Reminding your subordinates that you are "their boss" doesn't go as far as listening to their problems, it may seem.

This is the sixth in a series looking at why Emmanuel Macron isn't the liberal hero he has been painted as. Each week, I examine an area of the new French president's politics that doesn't quite live up to the hype. Read the whole series.

It had started well between Macron and the army. He was the first president to chose a military vehicle to parade with troops on the Champs-Élysées at his inauguration, had made his first official visit a trip to Mali to meet French soldiers in the field, and had pulled a James Bond while visiting a submarine off the Brittany coast.

It’s all fun and games in submarines, until they ask you to pay to maintain the fleet.

“Macron wanted to appear as the head of armed forces, he was reaffirming the president’s link with the military after the François Hollande years, during which the defence minister Jean-Yves Le Drian had a lot of power,” Elie Tenenbaum, a defence research fellow at the French Institute for International Relations, told the New Statesman. The new president was originally viewed with distrust by the troops because he is a liberal, he says, but “surprised them positively” in his first weeks. Olivier de France, the research director at The French Institute for International and Strategic Affairs, agrees: “He sent good signals at first, gathering sympathy.” 

But the honeymoon ended in July, with what Tenenbaum describes as Macron’s first “real test” on defence: the announced cut of €850m from the army’s budget, despite Macron’s (very ambitious) campaign pledge to rise the defence budget to 2 per cent of the country’s GDP by 2025. A row ensued between the president and the French army’s chief of staff, general Pierre de Villiers, when the general complained publicly that the defence budget was “unbearable”. He told MPs: “I won’t let him [Macron] fuck me up like that!”

Macron replied in a speech he gave to military troops the day before Bastille Day, in which he called soldiers to honour their “sense of duty and discretion” and told them: “I have taken responsibilities. I am your boss.” After the general threatened to quit and wrote at length about “trust” in leadership, Macron added a few days later that “If something brings into conflict the army’s chief of staff and the president of the Republic, the chief of staff changes.” That, Tenenbaum says, was the real error: “On the content, he was cutting the budget, and on the form, he was straightening out a general in front of his troops”. This is the complete opposite of the military ethos, he says: “It showed a lack of tact.”

This brutal demonstration of power led to de Villiers’ resignation on 19 July – a first in modern French politics. (de Villiers had already protested over budget cuts and threatened to quit in 2014, but Hollande’s defence minister Jean-Yves Le Drian had backed down.)

Macron did his best to own up to his mistake, assuring the military that, although this year’s cuts were necessary to meet targets, the budget would be rised in 2018. “I want you to have the means to achieve your mission,” he said.

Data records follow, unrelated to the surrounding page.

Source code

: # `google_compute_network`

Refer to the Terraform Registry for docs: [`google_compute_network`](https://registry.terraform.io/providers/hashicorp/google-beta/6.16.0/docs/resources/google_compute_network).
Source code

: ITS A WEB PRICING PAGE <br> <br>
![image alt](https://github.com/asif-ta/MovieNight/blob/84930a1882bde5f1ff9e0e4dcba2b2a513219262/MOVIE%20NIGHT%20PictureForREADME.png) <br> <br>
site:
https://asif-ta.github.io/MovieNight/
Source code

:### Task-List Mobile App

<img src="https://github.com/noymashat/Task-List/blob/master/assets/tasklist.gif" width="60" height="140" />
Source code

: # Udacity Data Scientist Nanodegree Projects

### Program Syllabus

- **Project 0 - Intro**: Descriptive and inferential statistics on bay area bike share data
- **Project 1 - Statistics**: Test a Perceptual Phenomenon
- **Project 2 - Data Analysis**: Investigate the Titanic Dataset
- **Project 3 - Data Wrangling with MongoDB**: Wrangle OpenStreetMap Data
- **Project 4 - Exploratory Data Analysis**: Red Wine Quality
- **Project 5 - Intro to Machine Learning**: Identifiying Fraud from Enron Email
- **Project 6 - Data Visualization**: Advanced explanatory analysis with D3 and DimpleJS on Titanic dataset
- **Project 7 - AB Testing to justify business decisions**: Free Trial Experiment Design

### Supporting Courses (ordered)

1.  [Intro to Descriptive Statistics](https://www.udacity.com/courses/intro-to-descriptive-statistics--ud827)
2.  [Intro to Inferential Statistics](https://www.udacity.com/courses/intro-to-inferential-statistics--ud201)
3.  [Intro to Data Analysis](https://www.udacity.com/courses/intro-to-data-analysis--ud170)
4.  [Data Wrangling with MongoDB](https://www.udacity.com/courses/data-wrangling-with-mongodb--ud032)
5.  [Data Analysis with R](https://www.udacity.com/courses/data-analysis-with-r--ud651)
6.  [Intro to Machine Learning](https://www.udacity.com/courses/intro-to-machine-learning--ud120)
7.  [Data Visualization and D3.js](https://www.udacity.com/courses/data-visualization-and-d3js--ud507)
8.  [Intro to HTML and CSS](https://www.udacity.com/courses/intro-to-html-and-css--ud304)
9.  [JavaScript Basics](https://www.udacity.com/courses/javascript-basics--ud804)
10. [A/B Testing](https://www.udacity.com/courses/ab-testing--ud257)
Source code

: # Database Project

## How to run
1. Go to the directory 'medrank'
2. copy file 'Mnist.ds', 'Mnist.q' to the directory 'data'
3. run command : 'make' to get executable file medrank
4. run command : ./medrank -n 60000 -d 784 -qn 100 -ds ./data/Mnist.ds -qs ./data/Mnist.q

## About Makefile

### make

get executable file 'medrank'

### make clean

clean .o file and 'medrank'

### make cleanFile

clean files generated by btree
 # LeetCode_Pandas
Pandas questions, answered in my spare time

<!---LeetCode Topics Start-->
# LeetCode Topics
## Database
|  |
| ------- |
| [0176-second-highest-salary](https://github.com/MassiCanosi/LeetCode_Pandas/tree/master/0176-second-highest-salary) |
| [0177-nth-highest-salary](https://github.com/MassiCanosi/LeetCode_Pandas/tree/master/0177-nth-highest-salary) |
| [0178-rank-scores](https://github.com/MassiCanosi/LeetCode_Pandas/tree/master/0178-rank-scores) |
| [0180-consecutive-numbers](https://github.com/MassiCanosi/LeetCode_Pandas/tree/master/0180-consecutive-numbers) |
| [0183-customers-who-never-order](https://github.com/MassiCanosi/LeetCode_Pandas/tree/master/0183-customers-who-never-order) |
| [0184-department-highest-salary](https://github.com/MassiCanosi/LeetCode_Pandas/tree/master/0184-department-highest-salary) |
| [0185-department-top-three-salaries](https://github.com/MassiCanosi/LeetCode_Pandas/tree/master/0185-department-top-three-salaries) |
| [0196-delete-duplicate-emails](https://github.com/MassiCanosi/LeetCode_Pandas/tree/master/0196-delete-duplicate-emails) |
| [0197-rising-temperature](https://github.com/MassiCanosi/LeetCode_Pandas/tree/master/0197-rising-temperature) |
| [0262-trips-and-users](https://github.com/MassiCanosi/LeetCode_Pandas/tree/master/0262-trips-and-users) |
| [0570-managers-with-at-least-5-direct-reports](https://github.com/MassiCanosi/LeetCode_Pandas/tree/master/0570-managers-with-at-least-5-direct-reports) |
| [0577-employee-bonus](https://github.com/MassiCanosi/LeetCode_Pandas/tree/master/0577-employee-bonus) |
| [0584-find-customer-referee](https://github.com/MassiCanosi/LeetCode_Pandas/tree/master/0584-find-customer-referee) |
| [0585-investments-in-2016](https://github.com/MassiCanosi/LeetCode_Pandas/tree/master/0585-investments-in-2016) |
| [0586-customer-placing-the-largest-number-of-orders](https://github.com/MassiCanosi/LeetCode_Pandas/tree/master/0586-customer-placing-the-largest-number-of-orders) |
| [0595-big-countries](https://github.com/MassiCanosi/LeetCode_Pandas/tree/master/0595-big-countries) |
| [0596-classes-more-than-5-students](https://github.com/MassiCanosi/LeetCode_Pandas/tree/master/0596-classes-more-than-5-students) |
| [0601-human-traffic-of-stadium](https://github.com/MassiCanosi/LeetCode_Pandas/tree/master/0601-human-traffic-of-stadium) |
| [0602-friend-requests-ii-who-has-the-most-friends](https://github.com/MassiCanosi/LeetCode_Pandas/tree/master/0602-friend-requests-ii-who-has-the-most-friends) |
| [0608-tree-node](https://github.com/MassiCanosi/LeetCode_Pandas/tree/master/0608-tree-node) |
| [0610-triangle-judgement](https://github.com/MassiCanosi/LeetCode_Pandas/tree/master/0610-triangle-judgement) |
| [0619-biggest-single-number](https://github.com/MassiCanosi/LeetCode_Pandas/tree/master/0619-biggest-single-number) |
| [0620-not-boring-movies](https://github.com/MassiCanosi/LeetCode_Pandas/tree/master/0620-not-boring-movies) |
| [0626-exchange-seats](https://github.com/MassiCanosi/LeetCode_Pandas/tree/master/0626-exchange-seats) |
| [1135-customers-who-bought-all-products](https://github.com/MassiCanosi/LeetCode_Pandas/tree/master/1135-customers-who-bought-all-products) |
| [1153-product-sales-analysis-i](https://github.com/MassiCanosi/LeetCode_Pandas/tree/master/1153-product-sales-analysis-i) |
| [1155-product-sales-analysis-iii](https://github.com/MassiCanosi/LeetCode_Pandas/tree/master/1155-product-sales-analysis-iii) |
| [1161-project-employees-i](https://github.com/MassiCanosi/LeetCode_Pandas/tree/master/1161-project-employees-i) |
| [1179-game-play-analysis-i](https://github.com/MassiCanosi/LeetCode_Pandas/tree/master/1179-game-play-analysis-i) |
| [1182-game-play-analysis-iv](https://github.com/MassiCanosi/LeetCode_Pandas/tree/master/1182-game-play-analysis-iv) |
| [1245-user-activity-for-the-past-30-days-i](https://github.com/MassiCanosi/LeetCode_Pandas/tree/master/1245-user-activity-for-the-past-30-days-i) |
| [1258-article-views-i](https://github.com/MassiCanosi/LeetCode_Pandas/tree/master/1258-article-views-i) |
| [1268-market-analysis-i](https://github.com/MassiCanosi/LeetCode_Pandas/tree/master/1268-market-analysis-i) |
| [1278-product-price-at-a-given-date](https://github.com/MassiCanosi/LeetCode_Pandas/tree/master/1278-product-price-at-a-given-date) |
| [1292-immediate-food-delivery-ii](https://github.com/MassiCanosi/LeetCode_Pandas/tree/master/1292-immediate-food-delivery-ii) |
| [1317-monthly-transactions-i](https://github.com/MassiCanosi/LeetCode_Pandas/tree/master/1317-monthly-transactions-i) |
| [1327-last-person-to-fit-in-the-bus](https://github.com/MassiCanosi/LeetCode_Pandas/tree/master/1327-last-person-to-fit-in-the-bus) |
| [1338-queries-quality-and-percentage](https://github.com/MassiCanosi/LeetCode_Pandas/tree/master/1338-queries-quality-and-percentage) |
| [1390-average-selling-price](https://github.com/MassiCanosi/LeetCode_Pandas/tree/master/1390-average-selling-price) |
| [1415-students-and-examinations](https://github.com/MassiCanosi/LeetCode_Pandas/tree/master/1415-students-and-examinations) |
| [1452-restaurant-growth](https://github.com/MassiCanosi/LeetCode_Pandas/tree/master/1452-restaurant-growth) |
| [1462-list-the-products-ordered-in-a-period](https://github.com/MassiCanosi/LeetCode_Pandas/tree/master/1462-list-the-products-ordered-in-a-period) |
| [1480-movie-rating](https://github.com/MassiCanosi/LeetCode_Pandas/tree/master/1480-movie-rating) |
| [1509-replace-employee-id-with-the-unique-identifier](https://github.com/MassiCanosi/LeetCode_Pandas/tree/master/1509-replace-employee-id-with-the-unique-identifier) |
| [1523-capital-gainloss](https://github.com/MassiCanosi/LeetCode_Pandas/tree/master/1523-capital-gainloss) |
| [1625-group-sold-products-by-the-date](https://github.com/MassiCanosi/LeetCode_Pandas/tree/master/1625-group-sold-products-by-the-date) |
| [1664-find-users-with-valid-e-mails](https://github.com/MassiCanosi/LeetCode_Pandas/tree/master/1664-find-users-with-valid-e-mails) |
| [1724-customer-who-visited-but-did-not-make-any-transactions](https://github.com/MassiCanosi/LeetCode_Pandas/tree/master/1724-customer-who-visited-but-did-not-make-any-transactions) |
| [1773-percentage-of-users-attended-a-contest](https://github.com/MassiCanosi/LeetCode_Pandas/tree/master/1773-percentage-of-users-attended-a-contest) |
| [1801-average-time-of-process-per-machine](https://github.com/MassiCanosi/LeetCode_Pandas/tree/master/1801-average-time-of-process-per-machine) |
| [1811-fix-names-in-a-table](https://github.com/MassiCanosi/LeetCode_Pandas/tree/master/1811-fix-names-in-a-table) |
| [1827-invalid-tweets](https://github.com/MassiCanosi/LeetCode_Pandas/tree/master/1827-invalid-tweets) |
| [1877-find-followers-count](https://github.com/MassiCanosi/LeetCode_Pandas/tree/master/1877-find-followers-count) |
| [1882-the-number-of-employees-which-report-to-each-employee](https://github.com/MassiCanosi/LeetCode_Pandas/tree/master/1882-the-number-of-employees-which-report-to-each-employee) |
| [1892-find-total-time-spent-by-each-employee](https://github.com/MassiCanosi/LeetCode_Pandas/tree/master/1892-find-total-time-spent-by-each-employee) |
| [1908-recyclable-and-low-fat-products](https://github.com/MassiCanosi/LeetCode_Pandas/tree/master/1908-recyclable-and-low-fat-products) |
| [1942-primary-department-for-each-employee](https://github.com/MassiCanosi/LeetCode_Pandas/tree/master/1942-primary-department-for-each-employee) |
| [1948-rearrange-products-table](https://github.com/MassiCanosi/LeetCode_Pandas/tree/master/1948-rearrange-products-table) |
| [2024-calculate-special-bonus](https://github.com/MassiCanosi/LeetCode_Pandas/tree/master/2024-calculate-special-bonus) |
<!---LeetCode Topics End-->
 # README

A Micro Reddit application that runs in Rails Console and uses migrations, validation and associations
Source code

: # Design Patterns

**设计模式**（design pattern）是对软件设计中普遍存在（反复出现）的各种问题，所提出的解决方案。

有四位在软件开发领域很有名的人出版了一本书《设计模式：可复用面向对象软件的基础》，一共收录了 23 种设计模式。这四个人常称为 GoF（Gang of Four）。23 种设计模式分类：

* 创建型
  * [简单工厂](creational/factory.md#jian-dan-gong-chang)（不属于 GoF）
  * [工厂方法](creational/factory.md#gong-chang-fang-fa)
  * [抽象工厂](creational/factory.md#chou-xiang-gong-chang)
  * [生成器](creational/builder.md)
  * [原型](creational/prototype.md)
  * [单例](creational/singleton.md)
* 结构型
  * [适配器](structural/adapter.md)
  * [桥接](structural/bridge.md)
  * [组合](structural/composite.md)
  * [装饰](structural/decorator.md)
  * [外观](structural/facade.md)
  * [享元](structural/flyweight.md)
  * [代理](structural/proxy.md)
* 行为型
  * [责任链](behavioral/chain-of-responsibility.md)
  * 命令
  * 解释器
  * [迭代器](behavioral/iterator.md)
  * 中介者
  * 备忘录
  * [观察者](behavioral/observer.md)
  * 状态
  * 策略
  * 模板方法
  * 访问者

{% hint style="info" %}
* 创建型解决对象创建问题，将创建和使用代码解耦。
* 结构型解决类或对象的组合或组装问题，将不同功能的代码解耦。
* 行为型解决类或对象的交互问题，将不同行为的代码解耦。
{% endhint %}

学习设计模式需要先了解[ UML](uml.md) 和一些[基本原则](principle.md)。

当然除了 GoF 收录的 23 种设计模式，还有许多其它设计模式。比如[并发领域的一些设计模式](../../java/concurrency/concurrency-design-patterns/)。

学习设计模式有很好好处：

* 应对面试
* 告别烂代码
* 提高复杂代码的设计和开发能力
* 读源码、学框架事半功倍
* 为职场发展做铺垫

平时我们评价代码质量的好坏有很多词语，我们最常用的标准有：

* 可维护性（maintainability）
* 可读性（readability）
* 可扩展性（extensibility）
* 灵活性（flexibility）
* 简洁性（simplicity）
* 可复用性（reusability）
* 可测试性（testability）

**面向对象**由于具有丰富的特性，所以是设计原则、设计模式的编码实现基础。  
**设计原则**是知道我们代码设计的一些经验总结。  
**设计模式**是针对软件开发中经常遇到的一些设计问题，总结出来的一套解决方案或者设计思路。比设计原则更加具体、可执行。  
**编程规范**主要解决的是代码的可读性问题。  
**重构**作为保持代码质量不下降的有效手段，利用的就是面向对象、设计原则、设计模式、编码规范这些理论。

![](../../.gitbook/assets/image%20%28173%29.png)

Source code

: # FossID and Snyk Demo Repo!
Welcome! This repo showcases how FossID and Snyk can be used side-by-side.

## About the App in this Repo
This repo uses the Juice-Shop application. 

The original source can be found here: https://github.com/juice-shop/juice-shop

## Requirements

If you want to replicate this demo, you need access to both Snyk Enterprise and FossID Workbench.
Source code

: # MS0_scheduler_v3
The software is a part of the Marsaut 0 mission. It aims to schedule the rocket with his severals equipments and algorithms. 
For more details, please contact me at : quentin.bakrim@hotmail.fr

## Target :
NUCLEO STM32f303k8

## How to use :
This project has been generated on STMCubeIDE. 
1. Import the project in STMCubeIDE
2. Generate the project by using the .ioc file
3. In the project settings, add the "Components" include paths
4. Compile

But the harm was done. “He should have introduced a long-term budget plan with a rise in the coming years right away,” says de France. “It was clumsy – of course he is the boss, everyone knows that. If he needs to say it, something is off.” The €850m will be taken out of the army’s “already suffering” equipment budget, says Tenenbaum. “There are pressures everywhere. Soldiers use equipment that is twice their age, they feel no one has their back." The 2 per cent GDP target Macron set himself during the campaign – a “precise” and “ambitious” one – would mean reaching a €50bn army budget by 2025, from this year’s €34m, he explains. “That’s €2bn added per year. It’s enormous.”

Read more: #5: On immigration, Macron's words draw borders

Macron has two choices ahead, De France explains: “Either France remains a big power and adapts its means to its ambitions” – which means honouring the 2 per cent by 2025 pledge – “or wants to be a medium power and adapts its ambitions to its means”, by reducing its army’s budget and, for instance, reinvesting more in European defence.

The military has good reason to doubt Macron will keep his promise: all recent presidents have set objectives that outlast their mandates, meaning the actual rise happens under someone else’s supervision. In short, the set goals aren’t always met. Hollande’s law on military programming planned a budget rise for the period 2018-19, which Macron has now inherited. “The question is whether Macron will give the army the means to maintain these ambitions, otherwise the forces’ capacities will crumble,” says Tenenbaum. “These €850m of cuts are a sign than he may not fulfill his commitments.”

If so, Macron’s row with the general may only be the beginning.  It didn’t help Macron’s popularity, which has been plummeting all summer. And the already distrustful troops may not forgive him: more than half of France’s forces of order may support Marine Le Pen’s Front national, according to one poll. “It’s hardly quantifiable and includes police officers,” Tenenbaum cautions. All the same, the army probably supports right-wing and hard-right politicians in higher numbers than the general population, he suggests.

James Bond would probably have known better than to irritate an entire army – but then again, Bond never was “their boss.”